* **AIM OF THE TASK**: Each line of the entries below that includes "kansio" belongs in your answer.

***

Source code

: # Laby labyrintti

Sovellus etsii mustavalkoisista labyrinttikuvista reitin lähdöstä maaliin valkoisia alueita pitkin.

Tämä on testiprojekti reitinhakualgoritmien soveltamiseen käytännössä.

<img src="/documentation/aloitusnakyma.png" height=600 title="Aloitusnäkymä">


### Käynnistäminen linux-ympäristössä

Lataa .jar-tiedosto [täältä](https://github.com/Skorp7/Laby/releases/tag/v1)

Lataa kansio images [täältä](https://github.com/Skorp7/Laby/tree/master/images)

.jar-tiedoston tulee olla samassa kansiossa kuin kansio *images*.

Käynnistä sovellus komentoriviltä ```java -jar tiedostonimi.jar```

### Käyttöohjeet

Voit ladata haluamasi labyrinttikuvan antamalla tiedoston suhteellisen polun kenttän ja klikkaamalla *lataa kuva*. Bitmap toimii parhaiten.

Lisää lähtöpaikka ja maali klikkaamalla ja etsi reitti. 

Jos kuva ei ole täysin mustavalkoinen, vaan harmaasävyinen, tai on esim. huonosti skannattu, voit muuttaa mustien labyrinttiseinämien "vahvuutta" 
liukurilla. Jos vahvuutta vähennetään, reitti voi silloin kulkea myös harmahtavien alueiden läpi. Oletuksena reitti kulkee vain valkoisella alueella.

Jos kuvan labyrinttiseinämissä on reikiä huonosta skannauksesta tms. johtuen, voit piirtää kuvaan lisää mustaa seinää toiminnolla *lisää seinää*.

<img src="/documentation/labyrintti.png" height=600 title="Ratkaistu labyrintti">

***

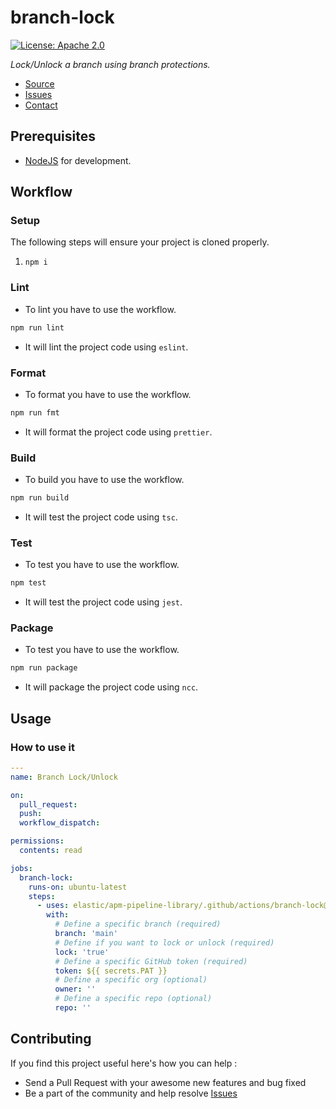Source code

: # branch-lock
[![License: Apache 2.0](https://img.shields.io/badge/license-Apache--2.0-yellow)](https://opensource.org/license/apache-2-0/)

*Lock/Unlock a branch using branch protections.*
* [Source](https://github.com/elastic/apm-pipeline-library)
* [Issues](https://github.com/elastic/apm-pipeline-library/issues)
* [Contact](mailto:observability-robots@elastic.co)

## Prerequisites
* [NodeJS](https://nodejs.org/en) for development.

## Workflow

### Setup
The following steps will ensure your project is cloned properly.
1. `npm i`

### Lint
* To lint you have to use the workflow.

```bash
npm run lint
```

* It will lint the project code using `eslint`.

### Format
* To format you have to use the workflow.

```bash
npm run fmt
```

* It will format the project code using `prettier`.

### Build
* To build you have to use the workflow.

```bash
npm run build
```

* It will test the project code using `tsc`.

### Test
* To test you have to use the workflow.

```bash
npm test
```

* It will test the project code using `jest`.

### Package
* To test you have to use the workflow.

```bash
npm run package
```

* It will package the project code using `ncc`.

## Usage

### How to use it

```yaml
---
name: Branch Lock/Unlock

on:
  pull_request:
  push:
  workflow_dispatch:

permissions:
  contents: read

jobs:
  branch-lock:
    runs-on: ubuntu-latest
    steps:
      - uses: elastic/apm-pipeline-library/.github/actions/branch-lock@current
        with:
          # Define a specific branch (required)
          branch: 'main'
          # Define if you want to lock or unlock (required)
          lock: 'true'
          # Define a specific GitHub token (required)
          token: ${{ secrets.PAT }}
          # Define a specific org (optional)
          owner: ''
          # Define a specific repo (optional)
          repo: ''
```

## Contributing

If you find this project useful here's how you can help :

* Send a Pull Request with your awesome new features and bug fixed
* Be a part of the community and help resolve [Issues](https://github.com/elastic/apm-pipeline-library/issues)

***

* **OUTPUT OF THE TASK**:
Lataa kansio images [täältä](https://github.com/Skorp7/Laby/tree/master/images)
.jar-tiedoston tulee olla samassa kansiossa kuin kansio *images*.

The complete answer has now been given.